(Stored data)
────────────────

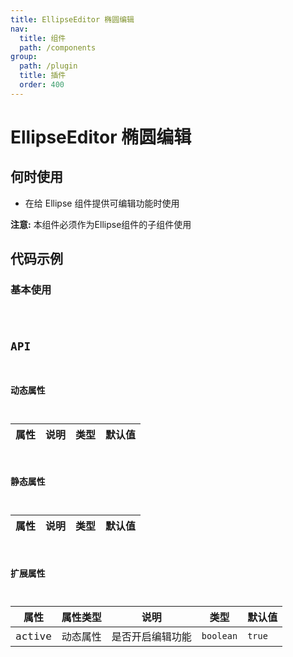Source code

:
 ```yaml
---
title: EllipseEditor 椭圆编辑
nav:
  title: 组件
  path: /components
group:
  path: /plugin
  title: 插件
  order: 400
---
```


# EllipseEditor 椭圆编辑

## 何时使用

- 在给 Ellipse 组件提供可编辑功能时使用

**注意:** 本组件必须作为Ellipse组件的子组件使用

## 代码示例

### 基本使用

<code src="./demo/demo-01.tsx" />

## API

### 动态属性

| 属性 |说明|类型|默认值|
|-----|----|----|----|

### 静态属性

| 属性 |说明|类型|默认值|
|-----|----|----|----|

### 扩展属性

| 属性 | 属性类型 |说明|类型|默认值|
|-----|----|----|----|----|
|active| 动态属性 | 是否开启编辑功能 | `boolean` | `true` |

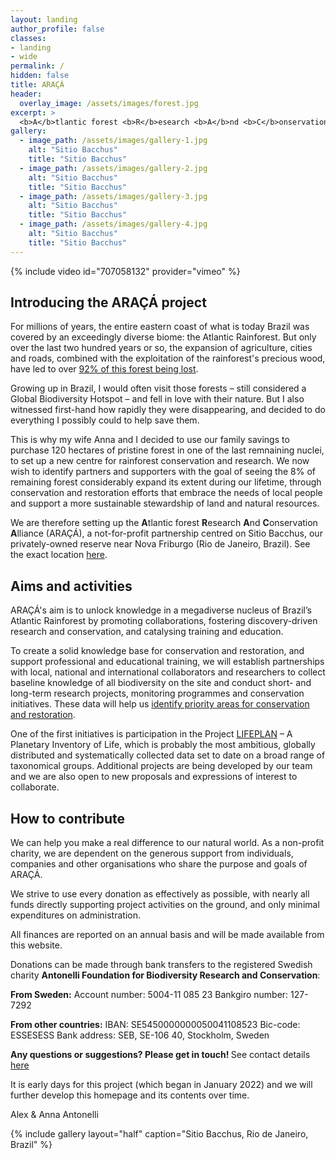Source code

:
 ```yaml
---
layout: landing
author_profile: false
classes:
- landing
- wide
permalink: /
hidden: false
title: ARAÇÁ
header:
  overlay_image: /assets/images/forest.jpg
excerpt: >
  <b>A</b>tlantic forest <b>R</b>esearch <b>A</b>nd <b>C</b>onservation <b>A</b>lliance
gallery:
  - image_path: /assets/images/gallery-1.jpg
    alt: "Sitio Bacchus"
    title: "Sitio Bacchus"
  - image_path: /assets/images/gallery-2.jpg
    alt: "Sitio Bacchus"
    title: "Sitio Bacchus"
  - image_path: /assets/images/gallery-3.jpg
    alt: "Sitio Bacchus"
    title: "Sitio Bacchus"
  - image_path: /assets/images/gallery-4.jpg
    alt: "Sitio Bacchus"
    title: "Sitio Bacchus"
---
```


{% include video id="707058132" provider="vimeo" %}

## Introducing the ARAÇÁ project

For millions of years, the entire eastern coast of what is today Brazil was covered by an exceedingly diverse biome: the Atlantic Rainforest. But only over the last two hundred years or so, the expansion of agriculture, cities and roads, combined with the exploitation of the rainforest's precious wood, have led to over [92% of this forest being lost](https://nph.onlinelibrary.wiley.com/doi/10.1111/nph.12989).

Growing up in Brazil, I would often visit those forests – still considered a Global Biodiversity Hotspot – and fell in love with their nature. But I also witnessed first-hand how rapidly they were disappearing, and decided to do everything I possibly could to help save them.   

This is why my wife Anna and I decided to use our family savings to purchase 120 hectares of pristine forest in one of the last remnaining nuclei, to set up a new centre for rainforest conservation and research. We now wish to identify partners and supporters with the goal of seeing the 8% of remaining forest considerably expand its extent during our lifetime, through conservation and restoration efforts that embrace the needs of local people and support a more sustainable stewardship of land and natural resources.  

We are therefore setting up the <b>A</b>tlantic forest <b>R</b>esearch <b>A</b>nd <b>C</b>onservation <b>A</b>lliance (ARAÇÁ), a not-for-profit partnership centred on Sitio Bacchus, our privately-owned reserve near Nova Friburgo (Rio de Janeiro, Brazil). See the exact location [here](https://goo.gl/maps/MCzsNeSG9M63zWpN9).


## Aims and activities

ARAÇÁ's aim is to unlock knowledge in a megadiverse nucleus of Brazil’s Atlantic Rainforest by promoting collaborations, fostering discovery-driven research and conservation, and catalysing training and education. 

To create a solid knowledge base for conservation and restoration, and support professional and educational training, we will establish partnerships with local, national and international collaborators and researchers to collect baseline knowledge of all biodiversity on the site and conduct short- and long-term research projects, monitoring programmes and conservation initiatives. These data will help us [identify priority areas for conservation and restoration](https://www.captain-project.net/). 

One of the first initiatives is participation in the Project [LIFEPLAN](https://www2.helsinki.fi/en/projects/lifeplan) – A Planetary Inventory of Life, which is probably the most ambitious, globally distributed and systematically collected data set to date on a broad range of taxonomical groups. Additional projects are being developed by our team and we are also open to new proposals and expressions of interest to collaborate. 

## How to contribute

We can help you make a real difference to our natural world. As a non-profit charity, we are dependent on the generous support from individuals, companies and other organisations who share the purpose and goals of ARAÇÁ. 

We strive to use every donation as effectively as possible, with nearly all funds directly supporting project activities on the ground, and only minimal expenditures on administration. 

All finances are reported on an annual basis and will be made available from this website. 

Donations can be made through bank transfers to the registered Swedish charity <b>Antonelli Foundation for Biodiversity Research and Conservation</b>: 

<b>From Sweden:</b>
Account number: 5004-11 085 23
Bankgiro number: 127-7292

<b>From other countries:</b>
IBAN: SE5450000000050041108523
Bic-code: ESSESESS
Bank address: SEB, SE-106 40, Stockholm, Sweden

<b>Any questions or suggestions? Please get in touch! </b> See contact details [here](https://www.araca-project.org/about/)

It is early days for this project (which began in January 2022) and we will further develop this homepage and its contents over time. 

Alex & Anna Antonelli

{% include gallery layout="half" caption="Sitio Bacchus, Rio de Janeiro, Brazil" %}

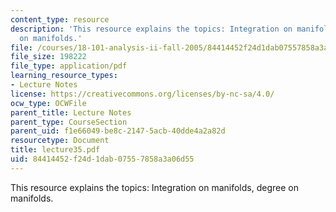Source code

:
 ```yaml
---
content_type: resource
description: 'This resource explains the topics: Integration on manifolds, degree
  on manifolds.'
file: /courses/18-101-analysis-ii-fall-2005/84414452f24d1dab07557858a3a06d55_lecture35.pdf
file_size: 198222
file_type: application/pdf
learning_resource_types:
- Lecture Notes
license: https://creativecommons.org/licenses/by-nc-sa/4.0/
ocw_type: OCWFile
parent_title: Lecture Notes
parent_type: CourseSection
parent_uid: f1e66049-be8c-2147-5acb-40dde4a2a82d
resourcetype: Document
title: lecture35.pdf
uid: 84414452-f24d-1dab-0755-7858a3a06d55
---
```

This resource explains the topics: Integration on manifolds, degree on manifolds.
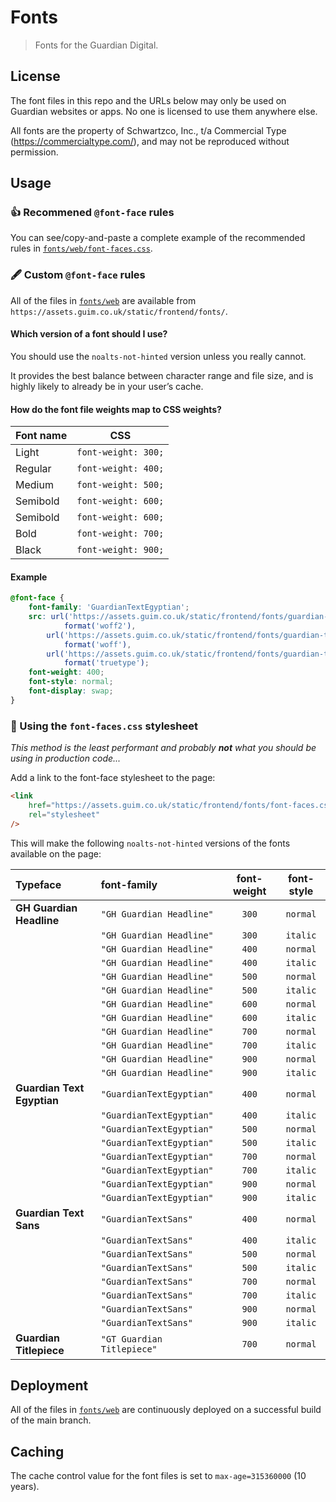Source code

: # Fonts

> Fonts for the Guardian Digital.

## License

The font files in this repo and the URLs below may only be used on Guardian websites or apps. No one is licensed to use them anywhere else.

All fonts are the property of Schwartzco, Inc., t/a Commercial Type (https://commercialtype.com/), and may not be reproduced without permission.

## Usage

### 👍 Recommened `@font-face` rules

You can see/copy-and-paste a complete example of the recommended rules in [`fonts/web/font-faces.css`](fonts/web/font-faces.css).

### 🖋️ Custom `@font-face` rules

All of the files in [`fonts/web`](fonts/web) are available from `https://assets.guim.co.uk/static/frontend/fonts/`.

#### Which version of a font should I use?

You should use the `noalts-not-hinted` version unless you really cannot.

It provides the best balance between character range and file size, and is highly likely to already be in your user’s cache.

#### How do the font file weights map to CSS weights?

| Font name |         CSS         |
| --------- | :-----------------: |
| Light     | `font-weight: 300;` |
| Regular   | `font-weight: 400;` |
| Medium    | `font-weight: 500;` |
| Semibold  | `font-weight: 600;` |
| Semibold  | `font-weight: 600;` |
| Bold      | `font-weight: 700;` |
| Black     | `font-weight: 900;` |

#### Example

```css
@font-face {
    font-family: 'GuardianTextEgyptian';
    src: url('https://assets.guim.co.uk/static/frontend/fonts/guardian-textegyptian/noalts-not-hinted/GuardianTextEgyptian-Regular.woff2')
            format('woff2'),
        url('https://assets.guim.co.uk/static/frontend/fonts/guardian-textegyptian/noalts-not-hinted/GuardianTextEgyptian-Regular.woff')
            format('woff'),
        url('https://assets.guim.co.uk/static/frontend/fonts/guardian-textegyptian/noalts-not-hinted/GuardianTextEgyptian-Regular.ttf')
            format('truetype');
    font-weight: 400;
    font-style: normal;
    font-display: swap;
}
```

### 🚨 Using the `font-faces.css` stylesheet

_This method is the least performant and probably **not** what you should be using in production code..._

Add a link to the font-face stylesheet to the page:

```html
<link
	href="https://assets.guim.co.uk/static/frontend/fonts/font-faces.css"
	rel="stylesheet"
/>
```

This will make the following `noalts-not-hinted` versions of the fonts available on the page:

| Typeface                   | font-family                | font-weight | font-style |
| :------------------------- | :------------------------- | :---------: | :--------: |
| **GH Guardian Headline**   | `"GH Guardian Headline"`   |    `300`    |  `normal`  |
|                            | `"GH Guardian Headline"`   |    `300`    |  `italic`  |
|                            | `"GH Guardian Headline"`   |    `400`    |  `normal`  |
|                            | `"GH Guardian Headline"`   |    `400`    |  `italic`  |
|                            | `"GH Guardian Headline"`   |    `500`    |  `normal`  |
|                            | `"GH Guardian Headline"`   |    `500`    |  `italic`  |
|                            | `"GH Guardian Headline"`   |    `600`    |  `normal`  |
|                            | `"GH Guardian Headline"`   |    `600`    |  `italic`  |
|                            | `"GH Guardian Headline"`   |    `700`    |  `normal`  |
|                            | `"GH Guardian Headline"`   |    `700`    |  `italic`  |
|                            | `"GH Guardian Headline"`   |    `900`    |  `normal`  |
|                            | `"GH Guardian Headline"`   |    `900`    |  `italic`  |
| **Guardian Text Egyptian** | `"GuardianTextEgyptian"`   |    `400`    |  `normal`  |
|                            | `"GuardianTextEgyptian"`   |    `400`    |  `italic`  |
|                            | `"GuardianTextEgyptian"`   |    `500`    |  `normal`  |
|                            | `"GuardianTextEgyptian"`   |    `500`    |  `italic`  |
|                            | `"GuardianTextEgyptian"`   |    `700`    |  `normal`  |
|                            | `"GuardianTextEgyptian"`   |    `700`    |  `italic`  |
|                            | `"GuardianTextEgyptian"`   |    `900`    |  `normal`  |
|                            | `"GuardianTextEgyptian"`   |    `900`    |  `italic`  |
| **Guardian Text Sans**     | `"GuardianTextSans"`       |    `400`    |  `normal`  |
|                            | `"GuardianTextSans"`       |    `400`    |  `italic`  |
|                            | `"GuardianTextSans"`       |    `500`    |  `normal`  |
|                            | `"GuardianTextSans"`       |    `500`    |  `italic`  |
|                            | `"GuardianTextSans"`       |    `700`    |  `normal`  |
|                            | `"GuardianTextSans"`       |    `700`    |  `italic`  |
|                            | `"GuardianTextSans"`       |    `900`    |  `normal`  |
|                            | `"GuardianTextSans"`       |    `900`    |  `italic`  |
| **Guardian Titlepiece**    | `"GT Guardian Titlepiece"` |    `700`    |  `normal`  |

## Deployment

All of the files in [`fonts/web`](fonts/web) are continuously deployed on a successful build of the main branch.

## Caching

The cache control value for the font files is set to `max-age=315360000` (10 years).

────────────────

TASK TO CARRY OUT
Pictures aside, print exactly the lines above starting with the one containing "Alex & Anna Antonelli" and going on through the one containing "the Guardian Digital.".

TASK OUTPUT
Alex & Anna Antonelli

{% include gallery layout="half" caption="Sitio Bacchus, Rio de Janeiro, Brazil" %}

Source code

:
 ```yaml
---
content_type: resource
description: 'This resource explains the topics: Integration on manifolds, degree
  on manifolds.'
file: /courses/18-101-analysis-ii-fall-2005/84414452f24d1dab07557858a3a06d55_lecture35.pdf
file_size: 198222
file_type: application/pdf
learning_resource_types:
- Lecture Notes
license: https://creativecommons.org/licenses/by-nc-sa/4.0/
ocw_type: OCWFile
parent_title: Lecture Notes
parent_type: CourseSection
parent_uid: f1e66049-be8c-2147-5acb-40dde4a2a82d
resourcetype: Document
title: lecture35.pdf
uid: 84414452-f24d-1dab-0755-7858a3a06d55
---
```

This resource explains the topics: Integration on manifolds, degree on manifolds.
Source code

: # Fonts

> Fonts for the Guardian Digital.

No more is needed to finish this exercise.